National Academy of Sciences Calls on Congress to End Moratorium that Hurts U.S.

December 18, 1998

In a move that will help America’s troubled fishing industry, a National Academy of Sciences panel today recommended that Congress lift a 1996 moratorium on individual fishing quotas, allowing regional fishery management councils to use modern market mechanisms to preserve US fisheries. The Environmental Defense Fund (EDF) supports transferable fishing quotas, under which an annual total allowable catch is divided into individual fishing quotas and distributed to fishermen, who may then enter and leave the fishery, or adjust their individual catch by buying and selling quota shares.

“Congress tied the hands of fishery managers two years ago when it put the moratorium in place. Today a panel of top experts told Congress to end the moratorium and save America’s fishing industry,” said Doug Hopkins, an EDF senior attorney. “EDF joins the Academy in calling on Congress to lift the moratorium and let regional fishery management councils get back to work. The nation’s fishery management councils urgently need this new tool to solve the problems of overfishing, overcapitalization and fish stock depletion. In too many fishing communities, old-style fishery management has failed, creating severe economic hardships and devastating social and ecological disruptions.”

“Current fishery management is a maze of confusing regulations that create many destructive economic incentives,” said Pete Emerson, an EDF senior economist. “But transferable fishing quotas give each fisherman a direct economic stake in the long term sustainability of the fishery. As initially lower catch levels allow depleted fish stocks to gradually rebuild, the value of transferable fishing quotas rises, reflecting a healthy fishery which can sustain higher catch levels, longer seasons and better fishing jobs.”

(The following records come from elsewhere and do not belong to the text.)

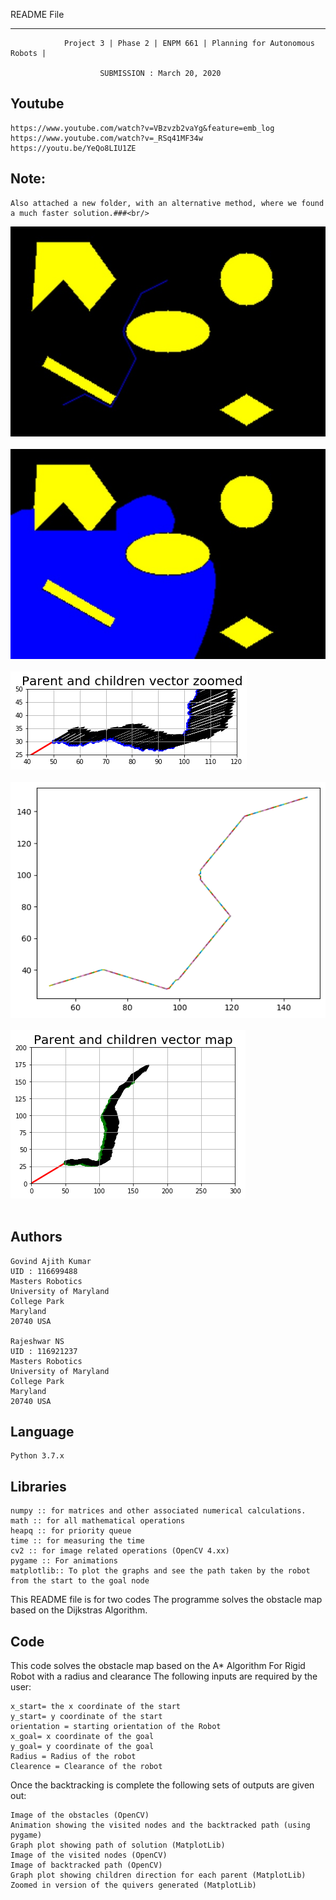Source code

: README File
_________________________________________________________________________________________

				Project 3 | Phase 2 | ENPM 661 | Planning for Autonomous Robots |

						SUBMISSION : March 20, 2020

Youtube
--
	https://www.youtube.com/watch?v=VBzvzb2vaYg&feature=emb_log
	https://www.youtube.com/watch?v=_RSq41MF34w
	https://youtu.be/YeQo8LIU1ZE
Note:
--
	Also attached a new folder, with an alternative method, where we found a much faster solution.###<br/>

![](Images/backtracked_img.jpg)<br/>
<br/>
![](Images/visited_img.jpg)<br/>
<br/>
![](Images/zoomed_vector_map.png)<br/>
<br/>
![](Images/Path%20traversed.png)<br/>
<br/>
![](Images/Parent-child_vector_map.png)<br/>
<br/>

Authors
--

	Govind Ajith Kumar
	UID : 116699488
	Masters Robotics 
	University of Maryland
	College Park
	Maryland
	20740 USA

	Rajeshwar NS
	UID : 116921237
	Masters Robotics
	University of Maryland
	College Park
	Maryland
	20740 USA

Language
--
	Python 3.7.x

Libraries
--

	numpy :: for matrices and other associated numerical calculations. 
	math :: for all mathematical operations
	heapq :: for priority queue
	time :: for measuring the time
	cv2 :: for image related operations (OpenCV 4.xx)
	pygame :: For animations
	matplotlib:: To plot the graphs and see the path taken by the robot from the start to the goal node

This README file is for two codes
The programme solves the obstacle map based on the Dijkstras Algorithm. 

Code
--
This code solves the obstacle map based on the A* Algorithm For Rigid Robot with a radius and clearance
The following inputs are required by the user:

	x_start= the x coordinate of the start
	y_start= y coordinate of the start
	orientation = starting orientation of the Robot
	x_goal= x coordinate of the goal
	y_goal= y coordinate of the goal
	Radius = Radius of the robot
	Clearence = Clearance of the robot


Once the backtracking is complete the following sets of outputs are given out:

	Image of the obstacles (OpenCV)
	Animation showing the visited nodes and the backtracked path (using pygame)
	Graph plot showing path of solution (MatplotLib)
	Image of the visited nodes (OpenCV)
	Image of backtracked path (OpenCV)
	Graph plot showing children direction for each parent (MatplotLib)
	Zoomed in version of the quivers generated (MatplotLib)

“Transferable fishing quotas can help eliminate ecologically destructive fishing practices,” said EDF senior scientist Rod Fujita. “They should bring an end to the ruinous ‘derby’ seasons ? some as short as only a few days a year ? that are common in many overcapitalized fisheries where too many boats are chasing too few fish. By spreading their fishing over a long season and matching their vessel size and gear to their quota, fishermen can reduce the incidental killing of non-targeted species and will have the time to use fishing gear and techniques that are less habitat-destructive.”

Congress passed the 1996 moratorium in response to questions about the potential social and economic effects of transferable fishing quotas. The Academy’s report recommends several responsible approaches, strongly endorsed by EDF, to assure transferable fishing quota plans are developed in an equitable and fair manner.